Royalty expense of $3.4 million was recorded in the quarter ended March 31, 2009, down 19 percent compared to the quarter ended March 31, 2008 due to overall lower revenue as higher production volume was offset by lower prices.



----------------------------------------------------------------------------
----------------------------------------------------------------------------
Royalties Quarter ended
March 31,
----------------------------------------------------------------------------
2009 2008 Change
----------------------------------------------------------------------------
Royalty expense ($000's) 3,448 4,276 (19%)
Royalty cost per boe $ 8.42 $ 12.33 (32%)
Royalty cost as a percent of revenue 24% 23% 4%
----------------------------------------------------------------------------
----------------------------------------------------------------------------


Production Expenses

Production expenses were $7.58 per boe in the quarter ended March 31, 2009, down nine percent compared to $8.30 per boe in the quarter ended March 31, 2008. Costs in 2009 have trended lower as higher volumes have improved economies of scale and a concentrated effort to reduce field operation costs. On March 1, 2009 the Company took over operations on 20 wells that were operated by third parties and has been able to reduce operating costs on these wells compared to the historical contract operating fees. With ongoing volume increases and cost management, it is expected per unit operating expenses will remain in the $7.60 per boe range for the remainder of the year.

Production expenses for the quarter ended March 31, 2009 were $3.1 million, up eight percent compared to the quarter ended March 31, 2008 due to higher volumes partially offset by lower per unit costs.

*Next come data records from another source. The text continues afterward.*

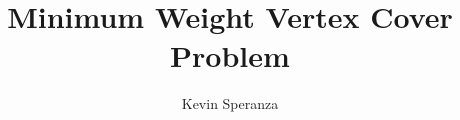 \documentclass[12pt,a4paper,openany,oneside]{book}
\begin{document}


\title{Minimum Weight Vertex Cover Problem}
\author{Kevin Speranza}

\tableofcontents





\newpage
{}
\end{document}
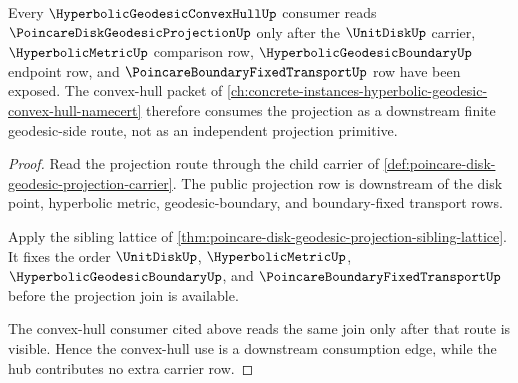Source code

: \begin{theorem}
\label{thm:poincare-disk-geodesic-projection-convex-hull-consumption}
Every $\HyperbolicGeodesicConvexHullUp$ consumer reads $\PoincareDiskGeodesicProjectionUp$ only after the $\UnitDiskUp$ carrier, $\HyperbolicMetricUp$ comparison row, $\HyperbolicGeodesicBoundaryUp$ endpoint row, and $\PoincareBoundaryFixedTransportUp$ row have been exposed. The convex-hull packet of \autoref{ch:concrete-instances-hyperbolic-geodesic-convex-hull-namecert} therefore consumes the projection as a downstream finite geodesic-side route, not as an independent projection primitive.
\end{theorem}
\begin{proof}
Read the projection route through the child carrier of \autoref{def:poincare-disk-geodesic-projection-carrier}. The public projection row is downstream of the disk point, hyperbolic metric, geodesic-boundary, and boundary-fixed transport rows.

Apply the sibling lattice of \autoref{thm:poincare-disk-geodesic-projection-sibling-lattice}. It fixes the order $\UnitDiskUp$, $\HyperbolicMetricUp$, $\HyperbolicGeodesicBoundaryUp$, and $\PoincareBoundaryFixedTransportUp$ before the projection join is available.

The convex-hull consumer cited above reads the same join only after that route is visible. Hence the convex-hull use is a downstream consumption edge, while the hub contributes no extra carrier row.
\end{proof}

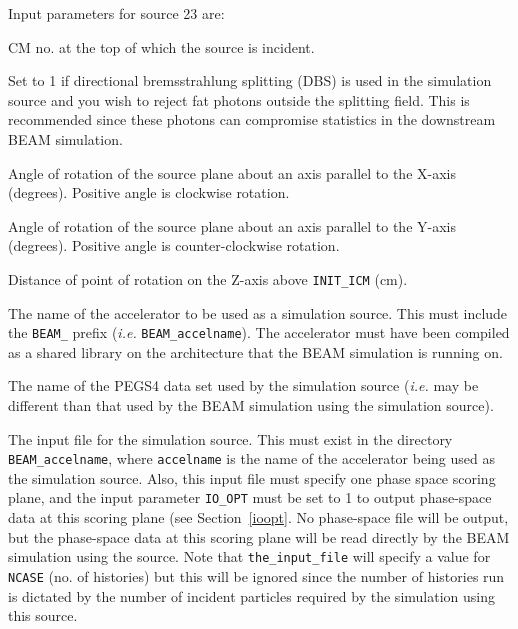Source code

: \documentclass[12pt,twoside]{article}
\begin{document}
Input parameters for source 23 are:
\begin{description}
\item [INIT\_ICM] CM no. at the top of which the source is incident.
\item [ISRC\_DBS] Set to 1 if directional bremsstrahlung splitting (DBS) is used
in the simulation source and you wish to reject fat photons outside the splitting
field.  This is recommended since these photons can compromise statistics in the
downstream BEAM simulation.
\item [ALPHA24] Angle of rotation of the source plane about an axis parallel to the X-axis (degrees).
Positive angle is clockwise rotation.
\item [BETA24] Angle of rotation of the source plane about an axis parallel to the Y-axis
(degrees).  Positive angle is counter-clockwise rotation.
\item [DIST24] Distance of point of rotation on the Z-axis above {\tt INIT\_ICM} (cm).
\item [the\_beam\_code] The name of the accelerator to be used as a simulation source.
This must include the {\tt BEAM\_} prefix ({\em i.e.} {\tt BEAM\_accelname}).  The accelerator
must have been compiled as a shared library on the architecture that the BEAM simulation
is running on.
\item [the\_pegs\_file] The name of the PEGS4 data set used by
the simulation source ({\em i.e.} may be different than that used by the BEAM simulation
using the simulation source).
\item [the\_input\_file] The input file for the simulation source.  This must exist in
the directory {\tt BEAM\_accelname}, where {\tt accelname} is the name of the
accelerator being used as the simulation source.  Also, this input file must specify
one phase space scoring plane, and the input parameter {\tt IO\_OPT} must be set
to 1 to output phase-space data at this scoring plane (see Section~\ref{ioopt}.  No phase-space file will be output,
but the phase-space data at this scoring plane will be read directly by the BEAM simulation
using the source.
Note that {\tt the\_input\_file} will specify a value for
{\tt NCASE} (no. of histories) but this will be ignored since the number of histories run
is dictated by the number of incident particles required by the simulation using this
source.
\end{description}
\end{document}
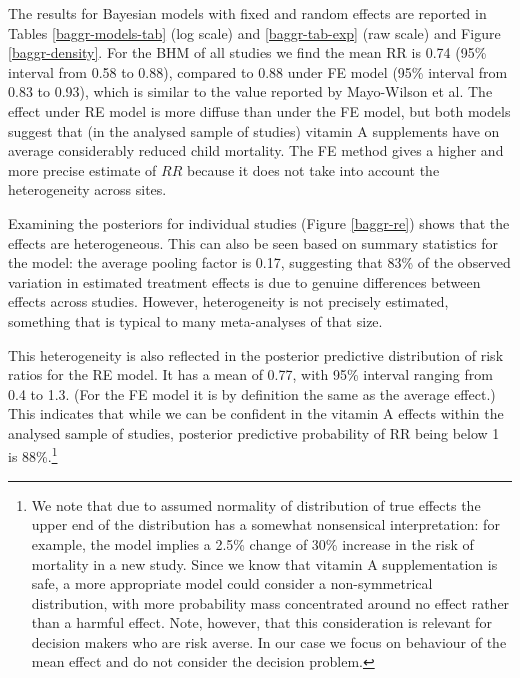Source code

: \documentclass[12pt]{article}
\begin{document}

The results for Bayesian models with fixed and random effects are reported in Tables \ref{baggr-models-tab} (log scale) and \ref{baggr-tab-exp} (raw scale) and Figure \ref{baggr-density}. For the BHM of all studies we find the mean RR is 0.74 (95\% interval from 0.58 to 0.88), compared to 0.88 under FE model (95\% interval from 0.83 to 0.93), which is similar to the value reported by Mayo-Wilson et al.
The effect under RE model is more diffuse than under the FE model, but both models suggest that (in the analysed sample of studies) vitamin A supplements have on average considerably reduced child mortality. The FE method gives a higher and more precise estimate of $RR$ because it does not take into account the heterogeneity across sites. 

Examining the posteriors for individual studies (Figure \ref{baggr-re}) shows that the effects are heterogeneous. This can also be seen based on summary statistics for the model: the average pooling factor is 0.17, suggesting that 83\% of the observed variation in estimated treatment effects is due to genuine differences between effects across studies. However, heterogeneity is not precisely estimated, something that is typical to many meta-analyses of that size. 

This heterogeneity is also reflected in the posterior predictive distribution of risk ratios for the RE model. It has a mean of 0.77, with 95\% interval ranging from 0.4 to 1.3. (For the FE model it is by definition the same as the average effect.) This indicates that while we can be confident in the vitamin A effects within the analysed sample of studies, posterior predictive probability of RR being below 1 is 88\%.\footnote{We note that due to assumed normality of distribution of true effects the upper end of the distribution has a somewhat nonsensical interpretation: for example, the model implies a 2.5\% change of 30\% increase in the risk of mortality in a new study. Since we know that vitamin A supplementation is safe, a more appropriate model could consider a non-symmetrical distribution, with more probability mass concentrated around no effect rather than a harmful effect. Note, however, that this consideration is relevant for decision makers who are risk averse. In our case we focus on behaviour of the mean effect and do not consider the decision problem.}
\end{document}

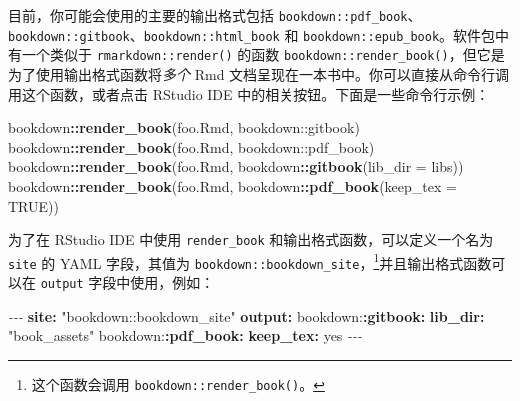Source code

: \documentclass[
  12pt,
]{krantz}
\newenvironment{Shaded}{\begin{snugshade}}{\end{snugshade}}
\newcommand{\AttributeTok}[1]{\textcolor[rgb]{0.13,0.29,0.53}{#1}}
\newcommand{\CharTok}[1]{\textcolor[rgb]{0.31,0.60,0.02}{#1}}
\newcommand{\ConstantTok}[1]{\textcolor[rgb]{0.56,0.35,0.01}{#1}}
\newcommand{\FunctionTok}[1]{\textcolor[rgb]{0.13,0.29,0.53}{\textbf{#1}}}
\newcommand{\KeywordTok}[1]{\textcolor[rgb]{0.13,0.29,0.53}{\textbf{#1}}}
\newcommand{\NormalTok}[1]{#1}
\newcommand{\PreprocessorTok}[1]{\textcolor[rgb]{0.56,0.35,0.01}{\textit{#1}}}
\newcommand{\SpecialCharTok}[1]{\textcolor[rgb]{0.81,0.36,0.00}{\textbf{#1}}}
\newcommand{\StringTok}[1]{\textcolor[rgb]{0.31,0.60,0.02}{#1}}
\theoremstyle{definition}
\theoremstyle{definition}
\theoremstyle{definition}
\theoremstyle{definition}
\theoremstyle{remark}
\begin{document}
目前，你可能会使用的主要的输出格式包括 \texttt{bookdown::pdf\_book}、\texttt{bookdown::gitbook}、\texttt{bookdown::html\_book} 和 \texttt{bookdown::epub\_book}。软件包中有一个类似于 \texttt{rmarkdown::render()} 的函数 \texttt{bookdown::render\_book()}，但它是为了使用输出格式函数将\emph{多个} Rmd 文档呈现在一本书中。你可以直接从命令行调用这个函数，或者点击 RStudio IDE 中的相关按钮。下面是一些命令行示例：

\begin{Shaded}
\begin{Highlighting}[]
\NormalTok{bookdown}\SpecialCharTok{::}\FunctionTok{render\_book}\NormalTok{(}\StringTok{\textquotesingle{}foo.Rmd\textquotesingle{}}\NormalTok{, }\StringTok{\textquotesingle{}bookdown::gitbook\textquotesingle{}}\NormalTok{)}
\NormalTok{bookdown}\SpecialCharTok{::}\FunctionTok{render\_book}\NormalTok{(}\StringTok{\textquotesingle{}foo.Rmd\textquotesingle{}}\NormalTok{, }\StringTok{\textquotesingle{}bookdown::pdf\_book\textquotesingle{}}\NormalTok{)}
\NormalTok{bookdown}\SpecialCharTok{::}\FunctionTok{render\_book}\NormalTok{(}\StringTok{\textquotesingle{}foo.Rmd\textquotesingle{}}\NormalTok{, bookdown}\SpecialCharTok{::}\FunctionTok{gitbook}\NormalTok{(}\AttributeTok{lib\_dir =} \StringTok{\textquotesingle{}libs\textquotesingle{}}\NormalTok{))}
\NormalTok{bookdown}\SpecialCharTok{::}\FunctionTok{render\_book}\NormalTok{(}\StringTok{\textquotesingle{}foo.Rmd\textquotesingle{}}\NormalTok{, bookdown}\SpecialCharTok{::}\FunctionTok{pdf\_book}\NormalTok{(}\AttributeTok{keep\_tex =} \ConstantTok{TRUE}\NormalTok{))}
\end{Highlighting}
\end{Shaded}

为了在 RStudio IDE 中使用 \texttt{render\_book} 和输出格式函数，可以定义一个名为 \texttt{site} 的 YAML 字段，其值为 \texttt{bookdown::bookdown\_site}，\footnote{这个函数会调用 \texttt{bookdown::render\_book()}。}并且输出格式函数可以在 \texttt{output} 字段中使用，例如：

\begin{Shaded}
\begin{Highlighting}[]
\PreprocessorTok{{-}{-}{-}}
\FunctionTok{site}\KeywordTok{:}\AttributeTok{ }\StringTok{"bookdown::bookdown\_site"}
\FunctionTok{output}\KeywordTok{:}
\AttributeTok{  bookdown:}\FunctionTok{:gitbook}\KeywordTok{:}
\AttributeTok{    }\FunctionTok{lib\_dir}\KeywordTok{:}\AttributeTok{ }\StringTok{"book\_assets"}
\AttributeTok{  bookdown:}\FunctionTok{:pdf\_book}\KeywordTok{:}
\AttributeTok{    }\FunctionTok{keep\_tex}\KeywordTok{:}\AttributeTok{ }\CharTok{yes}
\PreprocessorTok{{-}{-}{-}}
\end{Highlighting}
\end{Shaded}
\end{document}
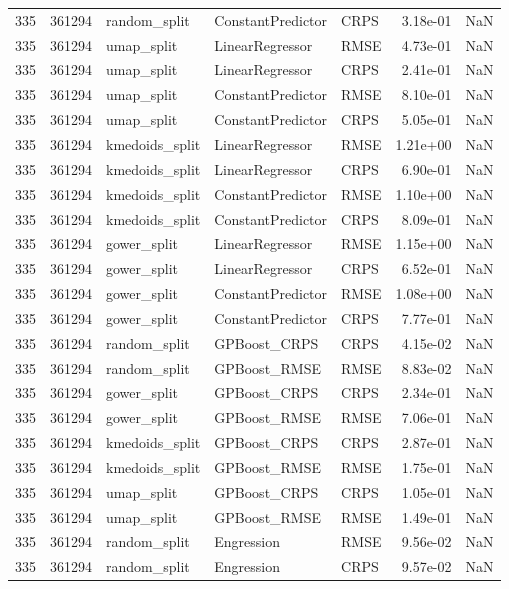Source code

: \begin{tabular}{rrlllrr}
335 & 361294 & random\_split & ConstantPredictor & CRPS & 3.18e-01 & NaN \\
335 & 361294 & umap\_split & LinearRegressor & RMSE & 4.73e-01 & NaN \\
335 & 361294 & umap\_split & LinearRegressor & CRPS & 2.41e-01 & NaN \\
335 & 361294 & umap\_split & ConstantPredictor & RMSE & 8.10e-01 & NaN \\
335 & 361294 & umap\_split & ConstantPredictor & CRPS & 5.05e-01 & NaN \\
335 & 361294 & kmedoids\_split & LinearRegressor & RMSE & 1.21e+00 & NaN \\
335 & 361294 & kmedoids\_split & LinearRegressor & CRPS & 6.90e-01 & NaN \\
335 & 361294 & kmedoids\_split & ConstantPredictor & RMSE & 1.10e+00 & NaN \\
335 & 361294 & kmedoids\_split & ConstantPredictor & CRPS & 8.09e-01 & NaN \\
335 & 361294 & gower\_split & LinearRegressor & RMSE & 1.15e+00 & NaN \\
335 & 361294 & gower\_split & LinearRegressor & CRPS & 6.52e-01 & NaN \\
335 & 361294 & gower\_split & ConstantPredictor & RMSE & 1.08e+00 & NaN \\
335 & 361294 & gower\_split & ConstantPredictor & CRPS & 7.77e-01 & NaN \\
335 & 361294 & random\_split & GPBoost\_CRPS & CRPS & 4.15e-02 & NaN \\
335 & 361294 & random\_split & GPBoost\_RMSE & RMSE & 8.83e-02 & NaN \\
335 & 361294 & gower\_split & GPBoost\_CRPS & CRPS & 2.34e-01 & NaN \\
335 & 361294 & gower\_split & GPBoost\_RMSE & RMSE & 7.06e-01 & NaN \\
335 & 361294 & kmedoids\_split & GPBoost\_CRPS & CRPS & 2.87e-01 & NaN \\
335 & 361294 & kmedoids\_split & GPBoost\_RMSE & RMSE & 1.75e-01 & NaN \\
335 & 361294 & umap\_split & GPBoost\_CRPS & CRPS & 1.05e-01 & NaN \\
335 & 361294 & umap\_split & GPBoost\_RMSE & RMSE & 1.49e-01 & NaN \\
335 & 361294 & random\_split & Engression & RMSE & 9.56e-02 & NaN \\
335 & 361294 & random\_split & Engression & CRPS & 9.57e-02 & NaN \\

\end{tabular}
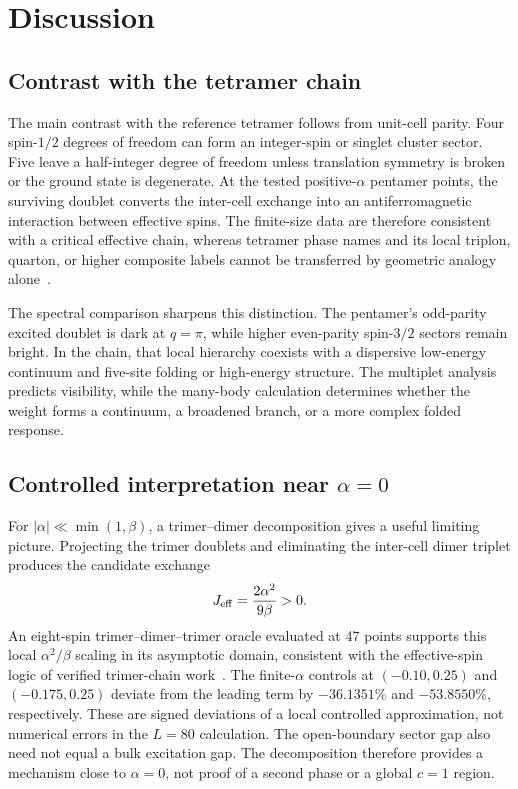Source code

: \section{Discussion}
\label{sec:discussion}

\subsection{Contrast with the tetramer chain}

The main contrast with the reference tetramer follows from unit-cell parity.
Four spin-$1/2$ degrees of freedom can form an integer-spin or singlet cluster sector.
Five leave a half-integer degree of freedom unless translation symmetry is broken or the ground state is degenerate.
At the tested positive-$\alpha$ pentamer points, the surviving doublet converts the inter-cell exchange into an antiferromagnetic interaction between effective spins.
The finite-size data are therefore consistent with a critical effective chain, whereas tetramer phase names and its local triplon, quarton, or higher composite labels cannot be transferred by geometric analogy alone~\cite{li2026tetramer_verified}.

The spectral comparison sharpens this distinction.
The pentamer's odd-parity excited doublet is dark at $q=\pi$, while higher even-parity spin-$3/2$ sectors remain bright.
In the chain, that local hierarchy coexists with a dispersive low-energy continuum and five-site folding or high-energy structure.
The multiplet analysis predicts visibility, while the many-body calculation determines whether the weight forms a continuum, a broadened branch, or a more complex folded response.

\subsection{Controlled interpretation near \texorpdfstring{$\alpha=0$}{alpha=0}}

For $|\alpha|\ll\min(1,\beta)$, a trimer--dimer decomposition gives a useful limiting picture.
Projecting the trimer doublets and eliminating the inter-cell dimer triplet produces the candidate exchange
\begin{equation}
\Jeff=\frac{2\alpha^2}{9\beta}>0.
\label{eq:near-zero}
\end{equation}
An eight-spin trimer--dimer--trimer oracle evaluated at 47 points supports this local $\alpha^2/\beta$ scaling in its asymptotic domain, consistent with the effective-spin logic of verified trimer-chain work~\cite{cheng2022trimer}.
The finite-$\alpha$ controls at $(-0.10,0.25)$ and $(-0.175,0.25)$ deviate from the leading term by $-36.1351\%$ and $-53.8550\%$, respectively.
These are signed deviations of a local controlled approximation, not numerical errors in the $L=80$ calculation.
The open-boundary sector gap also need not equal a bulk excitation gap.
The decomposition therefore provides a mechanism close to $\alpha=0$, not proof of a second phase or a global $c=1$ region.

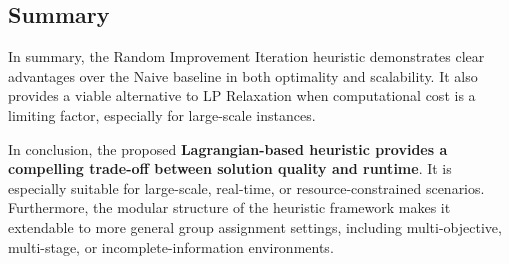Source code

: \subsection{Summary}

In summary, the Random Improvement Iteration heuristic demonstrates clear advantages over the Naive baseline in both optimality and scalability. It also provides a viable alternative to LP Relaxation when computational cost is a limiting factor, especially for large-scale instances.

In conclusion, the proposed \textbf{Lagrangian-based heuristic provides a compelling trade-off between solution quality and runtime}. It is especially suitable for large-scale, real-time, or resource-constrained scenarios. Furthermore, the modular structure of the heuristic framework makes it extendable to more general group assignment settings, including multi-objective, multi-stage, or incomplete-information environments.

----------------------------------------------------------------------------
----------------------------------------------------------------------------
Production expenses Quarter ended
March 31,
----------------------------------------------------------------------------
2009 2008 Change
----------------------------------------------------------------------------
Production expenses ($000's) 3,103 2,880 8%
Production expenses per boe $ 7.58 $ 8.30 (9%)
----------------------------------------------------------------------------
----------------------------------------------------------------------------


Transportation costs decreased two percent in the quarter ended March 31, 2009 compared to the quarter ended March 31, 2008 due to higher volume offset by lower per unit costs.

Operating Netback (1)

Operating netback represents the margin realized by the production and sale of petroleum and natural gas exclusive of results from hedging. First quarter 2009 operating netbacks declined due to lower per boe prices offset partially by lower operating and transportation costs.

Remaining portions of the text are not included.